For some, the hammer has already begun to fall. There have been 1,913 sailors booted from the ranks in fiscal 2006 as a direct result of PFA failure, either by administrative separation or simply not being allowed to reenlist or extend due to lack of improvement.

That’s 28 times more sailors than were kicked out in 2005, when just 65 were given pink slips. Interestingly, only enlisted sailors have been discharged or barred from re-upping.

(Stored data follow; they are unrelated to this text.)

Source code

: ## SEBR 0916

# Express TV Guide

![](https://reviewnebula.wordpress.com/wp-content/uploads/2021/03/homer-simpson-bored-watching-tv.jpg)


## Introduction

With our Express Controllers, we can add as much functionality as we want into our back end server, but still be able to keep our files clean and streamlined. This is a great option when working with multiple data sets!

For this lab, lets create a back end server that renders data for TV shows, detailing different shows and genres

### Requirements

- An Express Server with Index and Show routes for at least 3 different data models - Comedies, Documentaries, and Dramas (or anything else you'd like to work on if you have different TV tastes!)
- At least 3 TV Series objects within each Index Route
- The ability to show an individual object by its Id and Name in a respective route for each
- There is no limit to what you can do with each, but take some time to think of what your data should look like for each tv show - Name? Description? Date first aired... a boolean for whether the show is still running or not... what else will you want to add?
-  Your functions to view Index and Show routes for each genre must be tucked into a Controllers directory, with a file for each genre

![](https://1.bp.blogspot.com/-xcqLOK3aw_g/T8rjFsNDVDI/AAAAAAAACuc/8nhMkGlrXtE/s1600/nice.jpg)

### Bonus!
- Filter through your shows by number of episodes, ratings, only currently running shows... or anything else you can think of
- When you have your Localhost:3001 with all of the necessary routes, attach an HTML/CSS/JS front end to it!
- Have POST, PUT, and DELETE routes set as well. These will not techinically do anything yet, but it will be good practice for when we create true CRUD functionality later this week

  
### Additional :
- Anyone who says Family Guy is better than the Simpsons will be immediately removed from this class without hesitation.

No officers have yet been separated under this program, officials said.

Of those who have left, the majority, 1,367, have been asked to leave before their tours are up, with another 456 leaving at the end of their service obligation because their failures did not allow them to extend or re-enlist.

The numbers of discharges could be far worse, officials admit, were it not for the second chances given sailors who are making what the Navy’s describes as “measurable” improvement. When the “get tough” policies went into effect, they came with a policy that said commanders can put off the administrative separation of members who are improving in the areas they have failed or who are critical to the command’s ability to complete its missions.

“We are just in the beginning stages of tracking waivers in our database, but it is something we plan to keep track of,” Pouncey said.

The number of separations to date is slightly below projections officials made last spring when they estimated that as many as 2,000 sailors could get a ticket home by the end of 2007 because of their failures.